Figure 1. Investigator's perspective of the SHRINE Webclient.

Group 1 defines searches for patients with Acute Lymphoid Leukemia (ALL). Group 2 refines the search result to only those patients having one of the medications listed. The medications shown are all chemotherapeutic agents administered during intensive phase. Group 3 further refines the result to require a lab test administered during diagnosis. Lab test values can be set directly or flagged as ‘abnormally high/low’. In the Query Status window, patient counts are displayed with a Gaussian blur to provide additional privacy safeguards of small patient populations. Results are shown for each hospital and the aggregated patient set size.

Figure 2. Federate Query Sequence.

The investigator logs in and composes a query in steps 1–2. SHRINE securely queries multiple hospital peers and returns aggregated results in steps 3–6. The process of securing and translating queries across multiple hospitals is invisible to the investigator user. Lastly, the investigator reviews the results and logs out in steps 7–8.

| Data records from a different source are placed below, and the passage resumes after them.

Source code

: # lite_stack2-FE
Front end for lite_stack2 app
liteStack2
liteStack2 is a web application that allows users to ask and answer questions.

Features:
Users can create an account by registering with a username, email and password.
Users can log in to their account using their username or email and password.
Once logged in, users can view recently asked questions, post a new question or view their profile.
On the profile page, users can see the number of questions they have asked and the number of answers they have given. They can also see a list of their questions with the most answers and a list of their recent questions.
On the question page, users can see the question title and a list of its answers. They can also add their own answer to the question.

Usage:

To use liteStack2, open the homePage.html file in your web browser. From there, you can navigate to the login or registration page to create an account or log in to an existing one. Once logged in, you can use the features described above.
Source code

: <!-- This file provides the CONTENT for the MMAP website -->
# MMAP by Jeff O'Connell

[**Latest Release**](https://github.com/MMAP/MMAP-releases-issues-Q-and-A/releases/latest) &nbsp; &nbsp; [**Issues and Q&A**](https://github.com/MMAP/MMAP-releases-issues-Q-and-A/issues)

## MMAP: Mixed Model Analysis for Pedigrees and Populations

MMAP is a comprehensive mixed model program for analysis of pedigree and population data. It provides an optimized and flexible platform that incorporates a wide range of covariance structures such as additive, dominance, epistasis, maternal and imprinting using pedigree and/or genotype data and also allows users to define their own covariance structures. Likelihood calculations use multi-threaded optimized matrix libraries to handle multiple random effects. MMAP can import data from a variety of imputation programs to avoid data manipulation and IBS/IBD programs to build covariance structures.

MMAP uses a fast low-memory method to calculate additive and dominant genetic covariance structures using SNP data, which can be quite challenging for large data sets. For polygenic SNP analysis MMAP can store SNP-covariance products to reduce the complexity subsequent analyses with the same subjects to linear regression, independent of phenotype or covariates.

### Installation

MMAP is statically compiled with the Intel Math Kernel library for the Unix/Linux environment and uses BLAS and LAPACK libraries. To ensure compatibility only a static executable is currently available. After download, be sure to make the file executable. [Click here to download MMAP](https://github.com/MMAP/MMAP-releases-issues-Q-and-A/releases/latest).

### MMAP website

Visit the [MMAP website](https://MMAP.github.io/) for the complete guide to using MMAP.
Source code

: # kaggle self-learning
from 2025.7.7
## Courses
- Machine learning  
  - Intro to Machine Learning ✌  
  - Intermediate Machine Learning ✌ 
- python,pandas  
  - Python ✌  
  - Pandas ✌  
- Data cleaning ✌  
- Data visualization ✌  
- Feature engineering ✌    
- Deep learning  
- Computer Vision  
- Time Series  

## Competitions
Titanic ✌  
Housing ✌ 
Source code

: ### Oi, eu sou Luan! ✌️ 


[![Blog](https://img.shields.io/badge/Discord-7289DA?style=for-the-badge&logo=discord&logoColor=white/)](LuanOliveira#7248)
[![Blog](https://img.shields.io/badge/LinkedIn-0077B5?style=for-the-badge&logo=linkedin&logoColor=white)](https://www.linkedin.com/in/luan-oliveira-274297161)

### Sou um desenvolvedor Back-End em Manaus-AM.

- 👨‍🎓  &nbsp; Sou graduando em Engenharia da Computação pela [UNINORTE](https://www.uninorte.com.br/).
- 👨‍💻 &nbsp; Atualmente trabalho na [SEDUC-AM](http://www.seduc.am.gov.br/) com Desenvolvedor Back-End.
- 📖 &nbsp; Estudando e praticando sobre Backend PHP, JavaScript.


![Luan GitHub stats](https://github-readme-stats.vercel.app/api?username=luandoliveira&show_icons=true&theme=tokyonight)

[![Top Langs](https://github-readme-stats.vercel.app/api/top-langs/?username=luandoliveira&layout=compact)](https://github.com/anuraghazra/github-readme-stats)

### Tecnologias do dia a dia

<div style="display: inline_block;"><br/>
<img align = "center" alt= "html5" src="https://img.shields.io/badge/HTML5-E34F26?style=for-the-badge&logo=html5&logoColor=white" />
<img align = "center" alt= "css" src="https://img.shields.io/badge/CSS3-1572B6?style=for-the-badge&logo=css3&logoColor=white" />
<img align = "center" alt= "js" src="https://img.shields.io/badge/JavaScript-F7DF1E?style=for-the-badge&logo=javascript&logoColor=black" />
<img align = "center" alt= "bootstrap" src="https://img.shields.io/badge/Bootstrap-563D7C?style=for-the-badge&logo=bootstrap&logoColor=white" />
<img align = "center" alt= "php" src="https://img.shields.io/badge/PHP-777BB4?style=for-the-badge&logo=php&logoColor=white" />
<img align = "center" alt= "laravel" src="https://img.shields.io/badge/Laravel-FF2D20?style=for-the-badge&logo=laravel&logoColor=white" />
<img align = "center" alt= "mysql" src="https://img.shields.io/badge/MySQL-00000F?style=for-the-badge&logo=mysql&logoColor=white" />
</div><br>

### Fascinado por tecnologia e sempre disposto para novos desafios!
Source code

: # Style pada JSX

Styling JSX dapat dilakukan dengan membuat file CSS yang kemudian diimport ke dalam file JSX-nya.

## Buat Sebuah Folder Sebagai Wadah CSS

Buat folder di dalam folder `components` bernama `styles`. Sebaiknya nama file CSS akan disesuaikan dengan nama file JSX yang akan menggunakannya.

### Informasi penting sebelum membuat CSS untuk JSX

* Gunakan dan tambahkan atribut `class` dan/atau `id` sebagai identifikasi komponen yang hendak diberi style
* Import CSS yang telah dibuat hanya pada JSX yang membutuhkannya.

Figure 3. Query Expansion in the Core Ontology.

Selected Example: ‘Cardiovascular medications’ is selected and the child contents are shown. At runtime, the query is expanded to include every concept in the cardiovascular medication group, recursively.

Figure 4. Hospital Data Mapping Scenario.

First, existing clinical data are extracted into a locally controlled database for research. Second, each local code is mapped to one or more standard concept codes, and vice versa. Third, related medical concepts are grouped using standard hierarchies curated by medical experts. The bipartite graphs produced by this process enable bidirectional translation between concept systems. Fourth, adapt the incoming query to use the local concept codes.

Figure 5. Constructing Bipartite graphs to map concept systems.

Left : Medications are mapped between Children's Hospital Boston (blue) and the RxNorm standard (green) if they share a drug ingredient. The hospital concept code for Acetaminophen is mapped to the RxNorm concept code for Acetaminophen. Codeine also has one mapping. ‘Acetaminophen with Codeine’ has a mapping to RxNorm for each of its ingredients. Patients recorded with the local concept ‘Acetaminophen with Codeine’ will match standard queries using any of the mapped RxNorm drug ingredients. Right : Lab Test concepts are mapped between Children's Hospital Boston (blue) and the LOINC standard (green). Bicarbonate and Blood Urea Nitrogen are each mapped once. Other lab tests require a one-to-many mapping, for example, there are at least four different metabolic tests for sodium (Na+) levels recorded in the Children's Hospital Boston clinical systems.

Figure 6. Percentage of Diagnosis and Medication concepts mapped for SHRINE queries at participating Harvard affiliated teaching hospitals.

Left: Percentage of ICD9-CM diagnoses concepts mapped to at least one diagnosis concept at the hospital. Right: Percentage of RxNorm medication concepts mapped to at least one patient medication concept at the hospital.

Figure 7. Peer Group configurations.

Top: P2P networks are shown for the deployed West and East coast SHRINE networks with 3 and 4 peers respectively. P2P networks have n*(n-1)/2 edges. In the example p2p network with 6 peers, 6*5/2 = 15 edges are drawn. A 60 node P2P network would have 60*59/2 = 1,770 edges. Bottom: Hub Spoke networks are drawn starting with 6 peers. As peers are added, they can attach with a single link to an existing hub. As new hubs are formed regionally, they can be easily attached to the overall network.

Figure 8. Quadratic growth in the number of edges in a communication network.

Each edge incurs administrative overhead to maintain a list of peer locations and trust relationships. Fully meshed peer-to-peer (P2P) topologies have N*(N-1)/2 edges shown in red. Edge growth of hub-spoke topologies are shown with an average hub size of 3 (size of the first deployments of east and west coast networks). A simple hub-spoke topology requires one additional link per hub, shown in green. A fault tolerant topology requires two additional links per hub, shown in purple. With 60 peers, the number of p2p edges is administratively infeasible with 1,770 firewall rules and trust relationships.